(Records from a data source)
[Start of section]
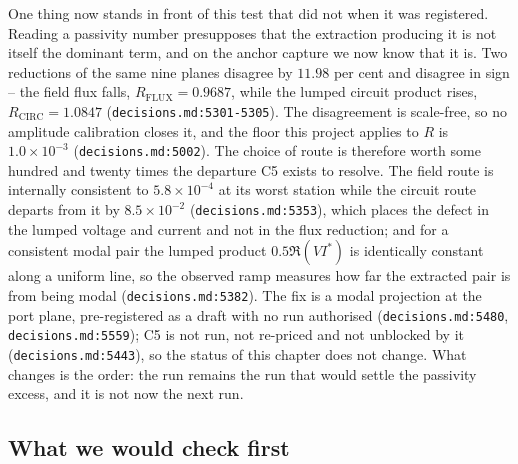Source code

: One thing now stands in front of this test that did not when it was registered. Reading a passivity number
presupposes that the extraction producing it is not itself the dominant term, and on the anchor capture we now
know that it is. Two reductions of the same nine planes disagree by $11.98$ per cent and disagree in sign --
the field flux falls, $R_{\mathrm{FLUX}} = 0.9687$, while the lumped circuit product rises,
$R_{\mathrm{CIRC}} = 1.0847$ (\texttt{decisions.md:5301-5305}). The disagreement is scale-free, so no
amplitude calibration closes it, and the floor this project applies to $R$ is $1.0\times10^{-3}$
(\texttt{decisions.md:5002}). The choice of route is therefore worth some hundred and twenty times the
departure C5 exists to resolve. The field route is internally consistent to $5.8\times10^{-4}$ at its worst
station while the circuit route departs from it by $8.5\times10^{-2}$ (\texttt{decisions.md:5353}), which
places the defect in the lumped voltage and current and not in the flux reduction; and for a consistent
modal pair the lumped product $0.5\Re(V I^{*})$ is identically constant along a uniform line, so the
observed ramp measures how far the extracted pair is from being modal (\texttt{decisions.md:5382}). The fix
is a modal projection at the port plane, pre-registered as a draft with no run authorised
(\texttt{decisions.md:5480}, \texttt{decisions.md:5559}); C5 is not run, not re-priced and not unblocked by
it (\texttt{decisions.md:5443}), so the status of this chapter does not change. What changes is the order:
the run remains the run that would settle the passivity excess, and it is not now the next run.

\subsection{What we would check first}
\label{sec:openproblem-six}

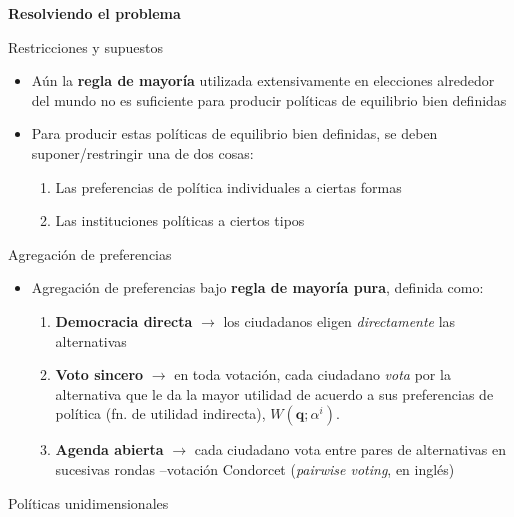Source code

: \documentclass[
  ignorenonframetext,
]{beamer}
\providecommand{\tightlist}{%
  \setlength{\itemsep}{0pt}\setlength{\parskip}{0pt}}\usepackage{longtable,booktabs,array}
\begin{document}
\begin{frame}{\textbf{Resolviendo el problema}}
\begin{block}{Restricciones y supuestos}
\protect\hypertarget{restricciones-y-supuestos}{}
\begin{itemize}
\tightlist
\item
  Aún la \textbf{regla de mayoría} utilizada extensivamente en
  elecciones alrededor del mundo no es suficiente para producir
  políticas de equilibrio bien definidas
\item
  Para producir estas políticas de equilibrio bien definidas, se deben
  suponer/restringir una de dos cosas:

  \begin{enumerate}
  \tightlist
  \item
    Las preferencias de política individuales a ciertas formas
  \item
    Las instituciones políticas a ciertos tipos
  \end{enumerate}
\end{itemize}
\end{block}

\begin{block}{Agregación de preferencias}
\protect\hypertarget{agregaciuxf3n-de-preferencias}{}
\begin{itemize}
\tightlist
\item
  Agregación de preferencias bajo \textbf{regla de mayoría pura},
  definida como:

  \begin{enumerate}
  \tightlist
  \item
    \textbf{Democracia directa} \(\longrightarrow\) los ciudadanos
    eligen \emph{directamente} las alternativas
  \item
    \textbf{Voto sincero} \(\longrightarrow\) en toda votación, cada
    ciudadano \emph{vota} por la alternativa que le da la mayor utilidad
    de acuerdo a sus preferencias de política (fn. de utilidad
    indirecta), \(W(\mathbf{q};\alpha^{i})\).
  \item
    \textbf{Agenda abierta} \(\longrightarrow\) cada ciudadano vota
    entre pares de alternativas en sucesivas rondas --votación Condorcet
    (\emph{pairwise voting}, en inglés)
  \end{enumerate}
\end{itemize}
\end{block}

\begin{block}{Políticas unidimensionales}
\protect\hypertarget{poluxedticas-unidimensionales}{}
\begin{tcolorbox}[enhanced jigsaw, titlerule=0mm, breakable, colback=white, left=2mm, coltitle=black, toptitle=1mm, leftrule=.75mm, opacityback=0, bottomtitle=1mm, opacitybacktitle=0.6, colbacktitle=quarto-callout-note-color!10!white, title={Definición 1}, toprule=.15mm, colframe=quarto-callout-note-color-frame, rightrule=.15mm, arc=.35mm, bottomrule=.15mm]


\end{tcolorbox}
\end{block}
\end{frame}
\end{document}
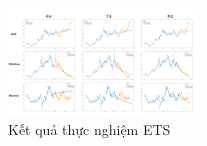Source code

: \begin{figure}[H]
\centerline{\includegraphics[width=0.45\textwidth]{img/ETS_result.png}}
\caption{Kết quả thực nghiệm ETS}
\label{fig}
\end{figure}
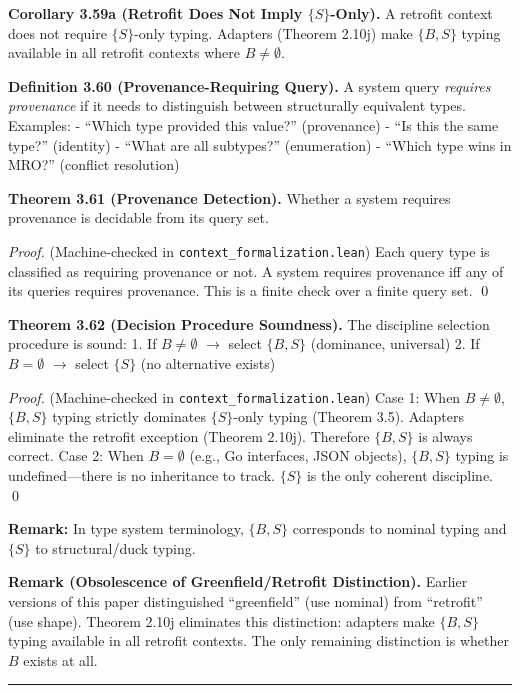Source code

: \textbf{Corollary 3.59a (Retrofit Does Not Imply $\{S\}$-Only).} A
retrofit context does not require $\{S\}$-only typing. Adapters (Theorem
2.10j) make $\{B,S\}$ typing available in all retrofit contexts where
\(B \neq \emptyset\).

\textbf{Definition 3.60 (Provenance-Requiring Query).} A system query
\emph{requires provenance} if it needs to distinguish between
structurally equivalent types. Examples: - ``Which type provided this
value?'' (provenance) - ``Is this the same type?'' (identity) - ``What
are all subtypes?'' (enumeration) - ``Which type wins in MRO?''
(conflict resolution)

\textbf{Theorem 3.61 (Provenance Detection).} Whether a system requires
provenance is decidable from its query set.

\emph{Proof.} (Machine-checked in \texttt{context\_formalization.lean})
Each query type is classified as requiring provenance or not. A system
requires provenance iff any of its queries requires provenance. This is
a finite check over a finite query set. \qed

\textbf{Theorem 3.62 (Decision Procedure Soundness).} The discipline
selection procedure is sound: 1. If \(B \neq \emptyset\) $\rightarrow$ select
$\{B,S\}$ (dominance, universal) 2. If \(B = \emptyset\) $\rightarrow$ select $\{S\}$
(no alternative exists)

\emph{Proof.} (Machine-checked in \texttt{context\_formalization.lean})
Case 1: When \(B \neq \emptyset\), $\{B,S\}$ typing strictly dominates
$\{S\}$-only typing (Theorem 3.5). Adapters eliminate the retrofit
exception (Theorem 2.10j). Therefore $\{B,S\}$ is always correct. Case 2:
When \(B = \emptyset\) (e.g., Go interfaces, JSON objects), $\{B,S\}$
typing is undefined---there is no inheritance to track. $\{S\}$ is the
only coherent discipline. \qed

\textbf{Remark:} In type system terminology, $\{B,S\}$ corresponds to nominal typing and $\{S\}$ to structural/duck typing.

\textbf{Remark (Obsolescence of Greenfield/Retrofit Distinction).}
Earlier versions of this paper distinguished ``greenfield'' (use
nominal) from ``retrofit'' (use shape). Theorem 2.10j eliminates this
distinction: adapters make $\{B,S\}$ typing available in all retrofit
contexts. The only remaining distinction is whether \(B\) exists at all.

\begin{center}\rule{0.5\linewidth}{0.5pt}\end{center}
[End of section]
**DESCRIPTION OF THE TASK**: Only lines holding the string "that" are wanted; gather each one from the entries above.

**TASK RESULT**:
: One thing now stands in front of this test that did not when it was registered. Reading a passivity number
presupposes that the extraction producing it is not itself the dominant term, and on the anchor capture we now
know that it is. Two reductions of the same nine planes disagree by $11.98$ per cent and disagree in sign --
the run remains the run that would settle the passivity excess, and it is not now the next run.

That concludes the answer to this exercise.